Chaque année universitaire est marquée par l’accroissement de la sélection sociale à l’université. Ce début d’année 2025-2026 l’a de nouveau démontré.
Refusés par les présidences d’universités et un corps professoral de plus en plus élitiste, des milliers d’étudiantes et d’étudiants se retrouvent sur la touche, privés d’affectation dans une université, alors qu’ils ont pourtant obtenu le diplôme requis : le baccalauréat pour entrer en première année de Licence, et le diplôme de Licence pour entrer en première année de Master. Lorsque la rentrée approche, ces étudiantes et étudiants, désormais “sans-fac”, se retrouvent angoissés et dans l’incertitude la plus complète concernant la suite de leur cursus. Impactant majoritairement des étudiantes et étudiants qui ont eu un parcours scolaire parfois sinueux et souvent marqué par la précarité, le tri opéré via les plateformes Parcoursup et MonMaster est une véritable sélection sociale. De plus, nous constatons cette année encore que les personnes refusées en Licence et Master ont majoritairement des patronymes “étrangers”, ce qui corrobore tristement l’étude de scientifique de l’ONDES qui établissait d’importants biais racistes dans les processus de sélection universitaires.
Cette sélection sociale n’a pas qu’un impact sur leur avenir académique et professionnel, le fait d’être privés d’accès aux études entraîne la perte du statut d’étudiant donc des bourses et du logement étudiant.

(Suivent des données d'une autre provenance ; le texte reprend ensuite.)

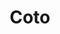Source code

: ---
title: "Coto"
url: /ciudad-autonoma-de-buenos-aires/coto-avenida-directorio/
shop: supermercado
---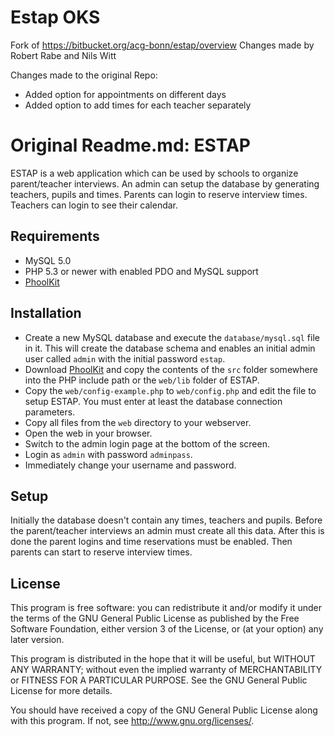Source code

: # Estap OKS
Fork of https://bitbucket.org/acg-bonn/estap/overview
Changes made by Robert Rabe and Nils Witt

Changes made to the original Repo:
* Added option for appointments on different days
* Added option to add times for each teacher separately

Original Readme.md:
ESTAP
=====

ESTAP is a web application which can be used by schools to organize 
parent/teacher interviews. An admin can setup the database by generating 
teachers, pupils and times. Parents can login to reserve interview times. 
Teachers can login to see their calendar.  


Requirements
------------

* MySQL 5.0
* PHP 5.3 or newer with enabled PDO and MySQL support
* [PhoolKit](https://github.com/kayahr/phoolkit)


Installation
------------

* Create a new MySQL database and execute the `database/mysql.sql` file in it.
  This will create the database schema and enables an initial admin user 
  called `admin` with the initial password `estap`.
* Download [PhoolKit](https://github.com/kayahr/phoolkit) and copy the contents
  of the `src` folder somewhere into the PHP include path or the `web/lib` folder
  of ESTAP.
* Copy the `web/config-example.php` to `web/config.php` and edit the file to 
  setup ESTAP. You must enter at least the database connection parameters. 
* Copy all files from the `web` directory to your webserver.
* Open the web in your browser.
* Switch to the admin login page at the bottom of the screen.
* Login as `admin` with password `adminpass`.
* Immediately change your username and password.


Setup
-----

Initially the database doesn't contain any times, teachers and pupils. Before
the parent/teacher interviews an admin must create all this data. After this is 
done the parent logins and time reservations must be enabled. Then parents can 
start to reserve interview times. 


License
-------

This program is free software: you can redistribute it and/or modify
it under the terms of the GNU General Public License as published by
the Free Software Foundation, either version 3 of the License, or
(at your option) any later version.

This program is distributed in the hope that it will be useful,
but WITHOUT ANY WARRANTY; without even the implied warranty of
MERCHANTABILITY or FITNESS FOR A PARTICULAR PURPOSE.  See the
GNU General Public License for more details.

You should have received a copy of the GNU General Public License
along with this program.  If not, see <http://www.gnu.org/licenses/>.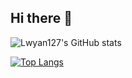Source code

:## Hi there 👋

<!--
**Lwyan127/Lwyan127** is a ✨ _special_ ✨ repository because its `README.md` (this file) appears on your GitHub profile.

Here are some ideas to get you started:

- 🔭 I’m currently working on ...
- 🌱 I’m currently learning ...
- 👯 I’m looking to collaborate on ...
- 🤔 I’m looking for help with ...
- 💬 Ask me about ...
- 📫 How to reach me: ...
- 😄 Pronouns: ...
- ⚡ Fun fact: ...
-->
![Lwyan127's GitHub stats](https://github-readme-stats.vercel.app/api?username=Lwyan127)

[![Top Langs](https://github-readme-stats.vercel.app/api/top-langs/?username=Lwyan127&layout=compact)](https://github.com/Lwyan127/github-readme-stats)
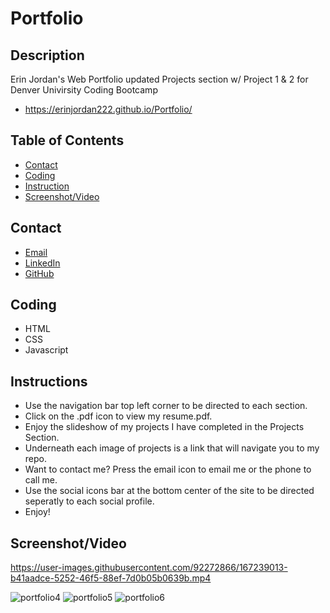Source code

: # Portfolio

## Description
Erin Jordan's Web Portfolio updated Projects section w/ Project 1 & 2 for Denver Univirsity Coding Bootcamp
* https://erinjordan222.github.io/Portfolio/
## Table of Contents
* [Contact](#Contact)
* [Coding](#Coding)
* [Instruction](#Instruction)
* [Screenshot/Video](#Screenshot/Video)
## Contact
* <a href="https://erinjordan2790@gmail.com">Email</a> <br>
* <a href="https://www.linkedin.com/in/erin-jordan-b04210223/">LinkedIn</a> <br>
* <a href="https://github.com/ErinJordan222">GitHub</a> <br>
## Coding
* HTML
* CSS
* Javascript
## Instructions
* Use the navigation bar top left corner to be directed to each section.
* Click on the .pdf icon to view my resume.pdf.
* Enjoy the slideshow of my projects I have completed in the Projects Section.
* Underneath each image of projects is a link that will navigate you to my repo.
* Want to contact me? Press the email icon to email me or the phone to call me.
* Use the social icons bar at the bottom center of the site to be directed seperatly to each social profile.
* Enjoy!
## Screenshot/Video

https://user-images.githubusercontent.com/92272866/167239013-b41aadce-5252-46f5-88ef-7d0b05b0639b.mp4

![portfolio4](https://user-images.githubusercontent.com/92272866/167240263-0f1aae85-35c4-4b9d-8573-115f0a9c0a07.png)
![portfolio5](https://user-images.githubusercontent.com/92272866/167240267-f1f0b0fb-8ee6-4da2-a936-b1caa1a9f1ab.png)
![portfolio6](https://user-images.githubusercontent.com/92272866/167240277-43fd847b-cd5c-44fb-841b-970bae2f04d5.png)
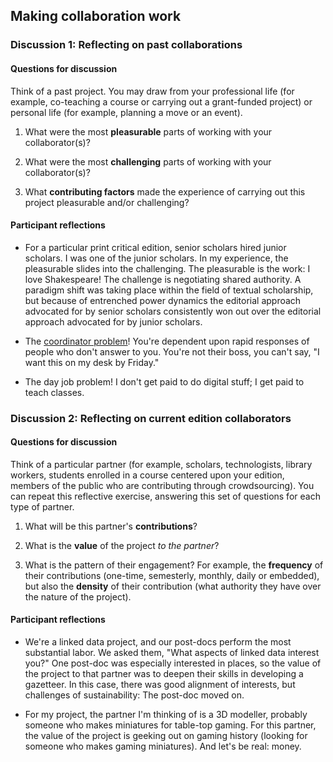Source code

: ## Making collaboration work

### Discussion 1: Reflecting on past collaborations

#### Questions for discussion

Think of a past project. You may draw from your professional life (for example, co-teaching a course or carrying out a grant-funded project) or personal life (for example, planning a move or an event).

1. What were the most **pleasurable** parts of working with your collaborator(s)?

2. What were the most **challenging** parts of working with your collaborator(s)?

3. What **contributing factors** made the experience of carrying out this project pleasurable and/or challenging?

#### Participant reflections

- For a particular print critical edition, senior scholars hired junior scholars. I was one of the junior scholars. In my experience, the pleasurable slides into the challenging. The pleasurable is the work: I love Shakespeare! The challenge is negotiating shared authority. A paradigm shift was taking place within the field of textual scholarship, but because of entrenched power dynamics the editorial approach advocated for by senior scholars consistently won out over the editorial approach advocated for by junior scholars.

- The [coordinator problem](https://web.archive.org/web/20180126163329/https://gavialib.com/2011/12/the-c-word/)! You're dependent upon rapid responses of people who don't answer to you. You're not their boss, you can't say, "I want this on my desk by Friday."

- The day job problem! I don't get paid to do digital stuff; I get paid to teach classes. 

### Discussion 2: Reflecting on current edition collaborators

#### Questions for discussion

Think of a particular partner (for example, scholars, technologists, library workers, students enrolled in a course centered upon your edition, members of the public who are contributing through crowdsourcing). You can repeat this reflective exercise, answering this set of questions for each type of partner.

1. What will be this partner's **contributions**?

2. What is the **value** of the project *to the partner*?

3. What is the pattern of their engagement? For example, the **frequency** of their contributions (one-time, semesterly, monthly, daily or embedded), but also the **density** of their contribution (what authority they have over the nature of the project).

#### Participant reflections

- We're a linked data project, and our post-docs perform the most substantial labor. We asked them, "What aspects of linked data interest you?" One post-doc was especially interested in places, so the value of the project to that partner was to deepen their skills in developing a gazetteer. In this case, there was good alignment of interests, but challenges of sustainability: The post-doc moved on.

- For my project, the partner I'm thinking of is a 3D modeller, probably someone who makes miniatures for table-top gaming. For this partner, the value of the project is geeking out on gaming history (looking for someone who makes gaming miniatures). And let's be real: money.
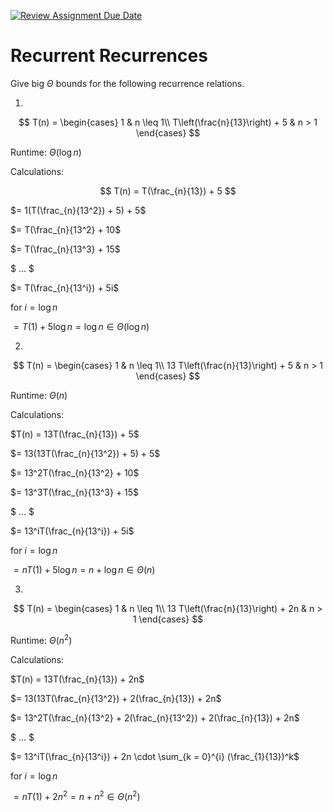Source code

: [![Review Assignment Due Date](https://classroom.github.com/assets/deadline-readme-button-24ddc0f5d75046c5622901739e7c5dd533143b0c8e959d652212380cedb1ea36.svg)](https://classroom.github.com/a/8KYthzwp)
# Recurrent Recurrences

Give big $\Theta$ bounds for the following recurrence relations.

1.
$$ T(n) =
    \begin{cases}
        1 & n \leq 1\\
        T\left(\frac{n}{13}\right) + 5 & n > 1
    \end{cases}
$$

Runtime: $\Theta (\log n)$

Calculations:

$$ T(n) = T(\frac_{n}{13}) + 5 $$

$= 1(T(\frac_{n}{13^2}) + 5) + 5$

$= T(\frac_{n}{13^2} + 10$

$= T(\frac_{n}{13^3} + 15$

$ ... $

$= T(\frac_{n}{13^i}) + 5i$

for $i = \log n$

$= T(1) + 5\log n = \log n \in \Theta(\log n)$

2.
$$ T(n) =
    \begin{cases}
        1 & n \leq 1\\
        13 T\left(\frac{n}{13}\right) + 5 & n > 1
    \end{cases}
$$

Runtime:  $\Theta (n)$

Calculations:

$T(n) = 13T(\frac_{n}{13}) + 5$

$= 13(13T(\frac_{n}{13^2}) + 5) + 5$

$= 13^2T(\frac_{n}{13^2} + 10$

$= 13^3T(\frac_{n}{13^3} + 15$

$ ... $

$= 13^iT(\frac_{n}{13^i}) + 5i$

for $i = \log n$

$= nT(1) + 5\log n = n + \log n \in \Theta(n)$

3.
$$ T(n) =
    \begin{cases}
        1 & n \leq 1\\
        13 T\left(\frac{n}{13}\right) + 2n & n > 1
    \end{cases}
$$

Runtime: $\Theta (n^2)$

Calculations:

$T(n) = 13T(\frac_{n}{13}) + 2n$

$= 13(13T(\frac_{n}{13^2}) + 2(\frac_{n}{13}) + 2n$

$= 13^2T(\frac_{n}{13^2} + 2(\frac_{n}{13^2}) + 2(\frac_{n}{13}) + 2n$

$ ... $

$= 13^iT(\frac_{n}{13^i}) + 2n \cdot \sum_{k = 0}^{i} (\frac_{1}{13})^k$

for $i = \log n$

$= nT(1) + 2n^2 = n + n^2 \in \Theta(n^2)$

La sélection sociale est une fabrique immédiate de la précarité, ainsi que la fabrique d’une future main-d’œuvre non diplômée destinée à des métiers précaires.

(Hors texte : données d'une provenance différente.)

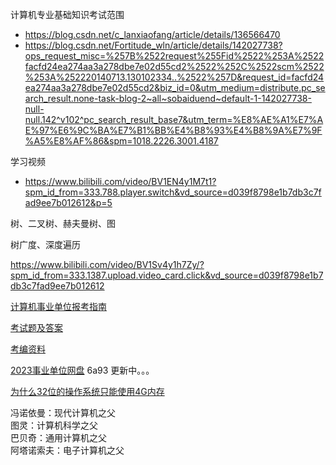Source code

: 
计算机专业基础知识考试范围
* https://blog.csdn.net/c_lanxiaofang/article/details/136566470
* https://blog.csdn.net/Fortitude_wln/article/details/142027738?ops_request_misc=%257B%2522request%255Fid%2522%253A%2522facfd24ea274aa3a278dbe7e02d55cd2%2522%252C%2522scm%2522%253A%252220140713.130102334..%2522%257D&request_id=facfd24ea274aa3a278dbe7e02d55cd2&biz_id=0&utm_medium=distribute.pc_search_result.none-task-blog-2~all~sobaiduend~default-1-142027738-null-null.142^v102^pc_search_result_base7&utm_term=%E8%AE%A1%E7%AE%97%E6%9C%BA%E7%B1%BB%E4%B8%93%E4%B8%9A%E7%9F%A5%E8%AF%86&spm=1018.2226.3001.4187

学习视频
* https://www.bilibili.com/video/BV1EN4y1M7t1?spm_id_from=333.788.player.switch&vd_source=d039f8798e1b7db3c7fad9ee7b012612&p=5

树、二叉树、赫夫曼树、图

树广度、深度遍历


https://www.bilibili.com/video/BV1Sv4y1h7Zy/?spm_id_from=333.1387.upload.video_card.click&vd_source=d039f8798e1b7db3c7fad9ee7b012612

[计算机事业单位报考指南](https://zhuanlan.zhihu.com/p/545929829)

[考试题及答案](https://www.doc88.com/p-19316402702664.html)

[考编资料](https://7opiqt.smartapps.baidu.com/?_chatParams=%7B%22agent_id%22%3A%22RC5xEPqqp3WYVYhq6IjjzUtsH3CAOnnM%22%2C%22content_build_id%22%3A%22%22%2C%22from%22%3A%22q2a%22%2C%22token%22%3A%22JMeWiLm5NVXlzwtp4YMJ98Wogo1ml0Os614QxwTchqwwqHtq%2B06vMg2BrnhmfA6D2H0ZprkiPrRC2o5vYvbsPOnhc46eLmLtNGLyTHaQk9CxbANeDkBSBmO0oL3gOEbHStc1%2Bj3haqT7%2BlqLnjHeK9OlzMhmjJDpjVNY7H22Yy4%3D%22%2C%22chat_no_login%22%3Atrue%7D&_swebScene=3711001210000000)

[2023事业单位网盘](https://pan.baidu.com/s/1eqJY3CQm51I5ole1tPM1EQ#list/path=%2Fsharelink1187617243-423645642417959%2F2023%E4%BA%8B%E4%B8%9A%E5%8D%95%E4%BD%8D&parentPath=%2Fsharelink1187617243-423645642417959) 6a93  更新中。。。

[为什么32位的操作系统只能使用4G内存](https://www.yigegongjiang.com/2019/4gMemory/)



冯诺依曼：现代计算机之父  
图灵：计算机科学之父   
巴贝奇：通用计算机之父  
阿塔诺索夫：电子计算机之父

Pour les étudiantes et étudiants internationaux, cette sélection entraîne la perte du visa étudiant et donc l’impossibilité de travailler, la suspension des APL, ainsi qu’une probable expulsion du pays.

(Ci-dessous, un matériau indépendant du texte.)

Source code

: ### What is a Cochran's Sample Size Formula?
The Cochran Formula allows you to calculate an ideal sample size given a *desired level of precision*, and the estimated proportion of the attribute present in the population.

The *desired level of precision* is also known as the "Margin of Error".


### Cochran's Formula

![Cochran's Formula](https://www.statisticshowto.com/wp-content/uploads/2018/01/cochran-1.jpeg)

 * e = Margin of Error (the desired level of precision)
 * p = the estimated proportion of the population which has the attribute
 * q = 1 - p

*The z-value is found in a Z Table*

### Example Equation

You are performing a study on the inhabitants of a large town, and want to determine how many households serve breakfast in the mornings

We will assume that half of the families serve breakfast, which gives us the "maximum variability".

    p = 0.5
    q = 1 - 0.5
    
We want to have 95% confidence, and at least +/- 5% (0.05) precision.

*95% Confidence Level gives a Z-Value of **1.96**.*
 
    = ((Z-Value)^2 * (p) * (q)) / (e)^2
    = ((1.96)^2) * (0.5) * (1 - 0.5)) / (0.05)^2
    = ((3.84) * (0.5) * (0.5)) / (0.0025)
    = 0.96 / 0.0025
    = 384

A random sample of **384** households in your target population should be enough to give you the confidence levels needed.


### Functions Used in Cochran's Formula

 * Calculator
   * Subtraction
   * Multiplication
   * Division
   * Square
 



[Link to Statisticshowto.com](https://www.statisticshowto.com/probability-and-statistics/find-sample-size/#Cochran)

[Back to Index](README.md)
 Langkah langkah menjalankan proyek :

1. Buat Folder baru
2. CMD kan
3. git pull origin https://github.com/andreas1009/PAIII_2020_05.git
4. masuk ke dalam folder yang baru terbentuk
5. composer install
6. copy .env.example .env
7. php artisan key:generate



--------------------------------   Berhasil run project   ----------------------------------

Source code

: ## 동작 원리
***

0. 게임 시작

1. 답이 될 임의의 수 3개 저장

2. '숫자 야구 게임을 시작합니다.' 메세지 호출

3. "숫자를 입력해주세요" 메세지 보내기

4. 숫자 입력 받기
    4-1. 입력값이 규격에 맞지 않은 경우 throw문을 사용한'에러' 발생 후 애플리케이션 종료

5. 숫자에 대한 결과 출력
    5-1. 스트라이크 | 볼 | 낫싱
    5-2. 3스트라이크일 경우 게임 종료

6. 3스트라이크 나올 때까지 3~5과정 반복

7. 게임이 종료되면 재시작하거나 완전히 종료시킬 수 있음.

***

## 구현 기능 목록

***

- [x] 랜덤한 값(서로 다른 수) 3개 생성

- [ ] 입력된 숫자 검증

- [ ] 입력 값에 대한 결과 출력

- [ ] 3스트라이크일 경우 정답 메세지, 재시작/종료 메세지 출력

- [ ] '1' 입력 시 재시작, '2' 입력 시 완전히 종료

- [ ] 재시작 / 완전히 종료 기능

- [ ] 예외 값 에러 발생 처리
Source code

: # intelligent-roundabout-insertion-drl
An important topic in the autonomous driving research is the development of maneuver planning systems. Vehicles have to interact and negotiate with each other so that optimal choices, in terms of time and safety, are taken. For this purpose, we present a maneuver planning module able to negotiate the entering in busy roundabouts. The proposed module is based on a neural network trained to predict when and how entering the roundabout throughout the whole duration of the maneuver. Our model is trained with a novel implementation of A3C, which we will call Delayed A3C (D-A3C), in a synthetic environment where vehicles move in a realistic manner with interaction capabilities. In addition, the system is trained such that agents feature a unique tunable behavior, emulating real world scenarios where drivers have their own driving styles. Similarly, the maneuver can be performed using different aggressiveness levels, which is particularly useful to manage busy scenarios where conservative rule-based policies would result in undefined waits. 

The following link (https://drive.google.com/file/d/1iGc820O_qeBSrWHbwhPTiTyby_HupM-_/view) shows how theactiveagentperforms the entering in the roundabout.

Cette année encore, le gouvernement a maintenu son nouveau mécanisme pour la sélection en master. Encore plus implacable que les dispositifs précédents, la plateforme MonMaster, optimise et généralise le tri social en centralisant les candidatures en master sur une seule plateforme nationale tout en utilisant un algorithme de tri social semblable à Parcoursup. De plus, le gouvernement a fait le choix de rallonger les délais pour l’acceptation des vœux, avec une phase complémentaire s’étirant jusqu’à la mi-octobre. Cependant, à ce moment-là, presque rien ne bouge dans les files d’attente d’admission, mais laisse les étudiantes et étudiants dans l’espoir et l’angoisse d’une admission, qui souvent n’arrivera jamais. Au-delà de l’impact sur la santé mentale, cette attente a des impacts importants sur la vie quotidienne, notamment sur le logement, l’emploi, les aides sociales et autres.
À Montpellier, une mobilisation de longue date face au corps professoral.
Chaque année à Montpellier, depuis 10 ans maintenant, le Syndicat de Combat Universitaire de Montpellier (SCUM) mène une intense mobilisation afin que chacune et chacun puisse s’inscrire dans la filière de son choix.
A la rentrée 2025, après un long travail de recensement et d’aide aux divers recours durant l’été, qui a permis d’obtenir de nombreuses inscriptions, le SCUM a recensé et accompagné dans leurs démarches 72 étudiantes et étudiants qui étaient sans affectation en Licence ou Master après avoir épuisé les recours, même si tous ces étudiantes et étudiants n’ont pas pu se mobiliser au sein du collectif de “sans-fac”, par contrainte de temps, d’éloignement géographique, ou simplement par découragement face au corps professoral tout puissant concernant leur inscription.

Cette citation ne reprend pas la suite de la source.